*Task prompt*: The lines below starting at the line containing "PowerPoint 2007+, and Outlook files." and ending at the line containing "to version control." are to be repeated exactly, with both ends kept and nothing else added.

Records excerpted from a collection
------------------------------------------------------------------------

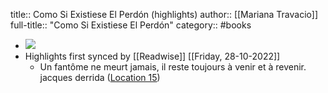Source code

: title:: Como Si Existiese El Perdón (highlights)
author:: [[Mariana Travacio]]
full-title:: "Como Si Existiese El Perdón"
category:: #books

- ![](https://m.media-amazon.com/images/I/81i0TLh87mL._SY160.jpg)
- Highlights first synced by [[Readwise]] [[Friday, 28-10-2022]]
	- Un fantôme ne meurt jamais, il reste toujours à venir et à revenir. jacques derrida ([Location 15](https://readwise.io/to_kindle?action=open&asin=B0845ZCR91&location=15))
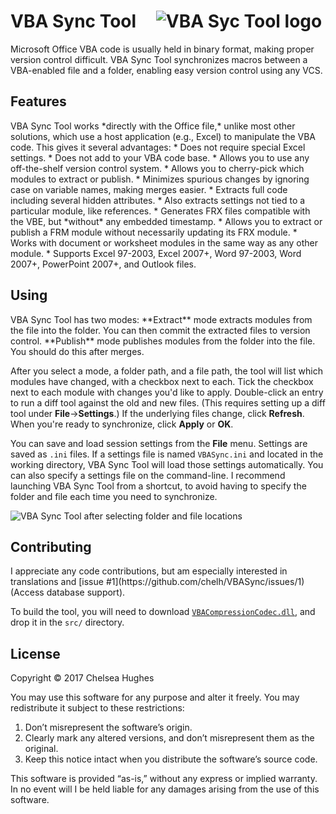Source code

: <h1>VBA Sync Tool&#x2001;<img src='http://i.imgur.com/sQAsBy4.png' alt='VBA Syc Tool logo' /></h1>

Microsoft Office VBA code is usually held in binary format, making proper
version control difficult. VBA Sync Tool synchronizes macros between a
VBA-enabled file and a folder, enabling easy version control using any VCS.

<h2>Features</h2>
VBA Sync Tool works *directly with the Office file,* unlike most
other solutions, which use a host application (e.g., Excel) to manipulate
the VBA code. This gives it several advantages:
  * Does not require special Excel settings.
  * Does not add to your VBA code base.
  * Allows you to use any off-the-shelf version control system.
  * Allows you to cherry-pick which modules to extract or publish.
  * Minimizes spurious changes by ignoring case on variable names,
    making merges easier.
  * Extracts full code including several hidden attributes.
  * Also extracts settings not tied to a particular module,
    like references.
  * Generates FRX files compatible with the VBE, but
    *without* any embedded timestamp.
  * Allows you to extract or publish a FRM module without necessarily
    updating its FRX module.
  * Works with document or worksheet modules in the same way
    as any other module.
  * Supports Excel 97-2003, Excel 2007+, Word 97-2003, Word 2007+,
    PowerPoint 2007+, and Outlook files.

<h2>Using</h2>
VBA Sync Tool has two modes: **Extract**&nbsp;mode extracts modules
from the file into the folder. You can then commit the extracted files
to version control. **Publish**&nbsp;mode publishes modules from
the folder into the file. You should do this after merges.

After you select a mode, a folder path, and a file path, the tool will
list which modules have changed, with a checkbox next to each. Tick
the checkbox next to each module with changes you'd like to apply.
Double-click an entry to run a diff tool against the old and new files.
(This requires setting up a diff tool under **File**→**Settings**.)
If the underlying files change, click **Refresh**. When you're ready
to synchronize, click **Apply** or **OK**.

You can save and load session settings from the **File** menu. Settings
are saved as `.ini` files. If a settings file is named `VBASync.ini`
and located in the working directory, VBA Sync Tool will load those
settings automatically. You can also specify a settings file on
the command-line. I recommend launching VBA Sync Tool from a shortcut,
to avoid having to specify the folder and file each time you need
to synchronize.

<img src='http://i.imgur.com/9dGaj7S.png' alt='VBA Sync Tool after selecting folder and file locations' />

<h2>Contributing</h2>
I appreciate any code contributions, but am especially interested
in translations and [issue #1](https://github.com/chelh/VBASync/issues/1)
(Access database support).

To build the tool, you will need to download
[`VBACompressionCodec.dll`](https://github.com/chelh/VBACompressionCodec/releases),
and drop it in the `src/` directory.

<h2>License</h2>
Copyright © 2017 Chelsea Hughes

You may use this software for any purpose and alter it freely.
You may redistribute it subject to these restrictions:

 1. Don’t misrepresent the software’s origin.
 2. Clearly mark any altered versions, and don’t misrepresent them
    as the original.
 3. Keep this notice intact when you distribute the software’s
    source code.

This software is provided “as-is,” without any express or
implied warranty. In no event will I be held liable for any damages
arising from the use of this software.
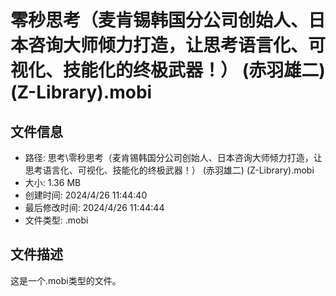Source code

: ﻿# 零秒思考（麦肯锡韩国分公司创始人、日本咨询大师倾力打造，让思考语言化、可视化、技能化的终极武器！） (赤羽雄二) (Z-Library).mobi

## 文件信息
- 路径: 思考\零秒思考（麦肯锡韩国分公司创始人、日本咨询大师倾力打造，让思考语言化、可视化、技能化的终极武器！） (赤羽雄二) (Z-Library).mobi
- 大小: 1.36 MB
- 创建时间: 2024/4/26 11:44:40
- 最后修改时间: 2024/4/26 11:44:44
- 文件类型: .mobi

## 文件描述
这是一个.mobi类型的文件。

------------------------------------------------------------------------

*Written answer*:
    PowerPoint 2007+, and Outlook files.

<h2>Using</h2>
VBA Sync Tool has two modes: **Extract**&nbsp;mode extracts modules
from the file into the folder. You can then commit the extracted files
to version control. **Publish**&nbsp;mode publishes modules from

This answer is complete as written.